Start of DATASET EXTRACT

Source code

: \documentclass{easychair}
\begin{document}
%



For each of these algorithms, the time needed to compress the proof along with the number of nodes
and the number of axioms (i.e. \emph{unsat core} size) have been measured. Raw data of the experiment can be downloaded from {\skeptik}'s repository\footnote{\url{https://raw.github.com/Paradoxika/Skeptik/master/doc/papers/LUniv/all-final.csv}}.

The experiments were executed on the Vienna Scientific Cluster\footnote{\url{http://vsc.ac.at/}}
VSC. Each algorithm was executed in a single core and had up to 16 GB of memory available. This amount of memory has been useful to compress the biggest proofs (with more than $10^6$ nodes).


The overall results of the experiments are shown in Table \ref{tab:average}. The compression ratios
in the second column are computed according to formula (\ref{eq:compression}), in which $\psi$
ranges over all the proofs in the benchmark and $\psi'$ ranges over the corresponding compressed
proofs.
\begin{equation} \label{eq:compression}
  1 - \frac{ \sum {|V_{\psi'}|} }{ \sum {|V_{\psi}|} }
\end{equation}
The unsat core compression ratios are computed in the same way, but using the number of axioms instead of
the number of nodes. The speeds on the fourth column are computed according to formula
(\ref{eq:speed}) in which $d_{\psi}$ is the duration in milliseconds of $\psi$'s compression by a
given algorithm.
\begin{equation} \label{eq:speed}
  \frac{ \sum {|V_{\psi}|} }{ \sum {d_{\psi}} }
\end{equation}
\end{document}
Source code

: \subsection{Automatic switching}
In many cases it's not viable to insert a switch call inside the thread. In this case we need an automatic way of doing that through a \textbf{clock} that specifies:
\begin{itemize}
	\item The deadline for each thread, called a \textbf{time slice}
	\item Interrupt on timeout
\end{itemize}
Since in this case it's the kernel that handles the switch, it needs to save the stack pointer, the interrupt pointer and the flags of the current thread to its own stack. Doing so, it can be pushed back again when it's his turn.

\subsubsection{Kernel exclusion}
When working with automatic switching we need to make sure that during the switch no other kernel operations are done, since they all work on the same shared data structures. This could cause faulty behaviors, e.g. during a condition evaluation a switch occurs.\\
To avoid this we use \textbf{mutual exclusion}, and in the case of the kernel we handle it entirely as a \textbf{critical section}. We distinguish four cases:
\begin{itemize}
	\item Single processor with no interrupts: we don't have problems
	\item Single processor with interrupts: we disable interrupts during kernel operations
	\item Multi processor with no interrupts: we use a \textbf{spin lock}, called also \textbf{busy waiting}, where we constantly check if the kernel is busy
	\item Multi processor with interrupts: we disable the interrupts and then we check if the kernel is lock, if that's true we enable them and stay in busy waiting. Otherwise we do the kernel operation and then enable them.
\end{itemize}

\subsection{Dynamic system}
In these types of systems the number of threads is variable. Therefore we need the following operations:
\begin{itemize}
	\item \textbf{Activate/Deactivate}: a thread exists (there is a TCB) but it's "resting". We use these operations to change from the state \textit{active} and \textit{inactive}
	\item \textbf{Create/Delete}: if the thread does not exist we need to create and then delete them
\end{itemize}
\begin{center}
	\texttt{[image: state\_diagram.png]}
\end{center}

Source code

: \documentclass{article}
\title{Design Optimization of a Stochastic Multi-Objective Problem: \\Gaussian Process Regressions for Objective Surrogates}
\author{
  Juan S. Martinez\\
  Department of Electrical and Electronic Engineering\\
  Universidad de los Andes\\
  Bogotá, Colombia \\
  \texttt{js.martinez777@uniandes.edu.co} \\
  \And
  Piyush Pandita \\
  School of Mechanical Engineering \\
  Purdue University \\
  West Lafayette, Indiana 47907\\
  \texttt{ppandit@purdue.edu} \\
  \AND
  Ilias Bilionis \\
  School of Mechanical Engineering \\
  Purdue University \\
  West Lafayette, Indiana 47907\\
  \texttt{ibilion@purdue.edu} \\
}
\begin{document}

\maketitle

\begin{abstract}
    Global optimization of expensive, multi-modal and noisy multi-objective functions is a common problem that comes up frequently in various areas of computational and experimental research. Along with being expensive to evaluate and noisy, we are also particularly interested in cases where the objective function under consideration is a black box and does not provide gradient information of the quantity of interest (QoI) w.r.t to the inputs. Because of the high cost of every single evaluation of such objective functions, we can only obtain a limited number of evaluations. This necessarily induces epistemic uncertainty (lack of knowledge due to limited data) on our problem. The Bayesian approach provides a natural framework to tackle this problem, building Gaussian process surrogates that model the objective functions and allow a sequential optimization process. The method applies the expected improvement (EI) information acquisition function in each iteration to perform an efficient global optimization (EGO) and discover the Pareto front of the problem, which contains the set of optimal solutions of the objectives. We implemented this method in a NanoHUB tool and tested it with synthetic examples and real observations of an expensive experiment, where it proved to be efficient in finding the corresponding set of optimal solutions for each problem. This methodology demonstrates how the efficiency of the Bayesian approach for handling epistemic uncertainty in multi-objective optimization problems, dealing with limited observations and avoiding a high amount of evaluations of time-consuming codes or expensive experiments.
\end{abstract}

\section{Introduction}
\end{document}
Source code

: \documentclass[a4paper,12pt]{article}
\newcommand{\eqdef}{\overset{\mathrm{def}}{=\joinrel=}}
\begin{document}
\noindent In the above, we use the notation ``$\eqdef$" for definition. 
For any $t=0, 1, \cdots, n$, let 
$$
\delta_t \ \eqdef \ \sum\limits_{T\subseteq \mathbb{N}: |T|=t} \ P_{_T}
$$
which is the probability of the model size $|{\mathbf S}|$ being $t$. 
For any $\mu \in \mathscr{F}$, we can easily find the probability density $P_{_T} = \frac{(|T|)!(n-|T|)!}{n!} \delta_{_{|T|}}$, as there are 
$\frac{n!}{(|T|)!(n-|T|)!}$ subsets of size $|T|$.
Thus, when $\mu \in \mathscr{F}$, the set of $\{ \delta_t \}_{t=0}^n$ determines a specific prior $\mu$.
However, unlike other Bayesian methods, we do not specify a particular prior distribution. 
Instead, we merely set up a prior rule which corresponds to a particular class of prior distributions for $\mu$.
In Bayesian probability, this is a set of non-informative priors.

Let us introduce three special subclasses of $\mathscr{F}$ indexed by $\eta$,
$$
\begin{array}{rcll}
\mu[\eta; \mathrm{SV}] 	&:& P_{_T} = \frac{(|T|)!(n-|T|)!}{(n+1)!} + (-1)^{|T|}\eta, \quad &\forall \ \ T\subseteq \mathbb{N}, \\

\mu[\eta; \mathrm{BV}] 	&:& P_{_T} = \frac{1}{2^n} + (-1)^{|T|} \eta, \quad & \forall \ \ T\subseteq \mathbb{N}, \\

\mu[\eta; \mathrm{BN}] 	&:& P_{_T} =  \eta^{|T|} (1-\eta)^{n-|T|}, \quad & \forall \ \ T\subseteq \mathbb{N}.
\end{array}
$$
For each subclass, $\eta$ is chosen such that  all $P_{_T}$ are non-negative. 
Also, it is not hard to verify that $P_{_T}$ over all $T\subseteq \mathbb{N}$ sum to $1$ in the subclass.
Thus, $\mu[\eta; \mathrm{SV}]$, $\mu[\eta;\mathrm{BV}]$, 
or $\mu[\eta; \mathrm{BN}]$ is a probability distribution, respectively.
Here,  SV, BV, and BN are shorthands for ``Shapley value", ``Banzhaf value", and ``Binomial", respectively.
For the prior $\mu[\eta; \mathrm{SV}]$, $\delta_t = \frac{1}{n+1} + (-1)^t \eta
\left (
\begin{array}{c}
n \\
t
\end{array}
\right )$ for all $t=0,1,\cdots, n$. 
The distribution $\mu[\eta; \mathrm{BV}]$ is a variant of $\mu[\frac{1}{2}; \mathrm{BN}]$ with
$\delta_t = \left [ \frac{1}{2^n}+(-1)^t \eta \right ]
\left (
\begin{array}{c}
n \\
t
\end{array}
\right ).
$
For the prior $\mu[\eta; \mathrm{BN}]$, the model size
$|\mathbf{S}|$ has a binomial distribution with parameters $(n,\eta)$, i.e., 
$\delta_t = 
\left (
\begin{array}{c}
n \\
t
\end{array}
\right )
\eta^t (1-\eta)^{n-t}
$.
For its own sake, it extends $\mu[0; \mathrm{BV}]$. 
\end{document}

End of DATASET EXTRACT

> INSTRUCTIONS FOR THE TASK
Only the number should be given: the count of lines in the entries that contain the string "probability".

> TASK RESULT
4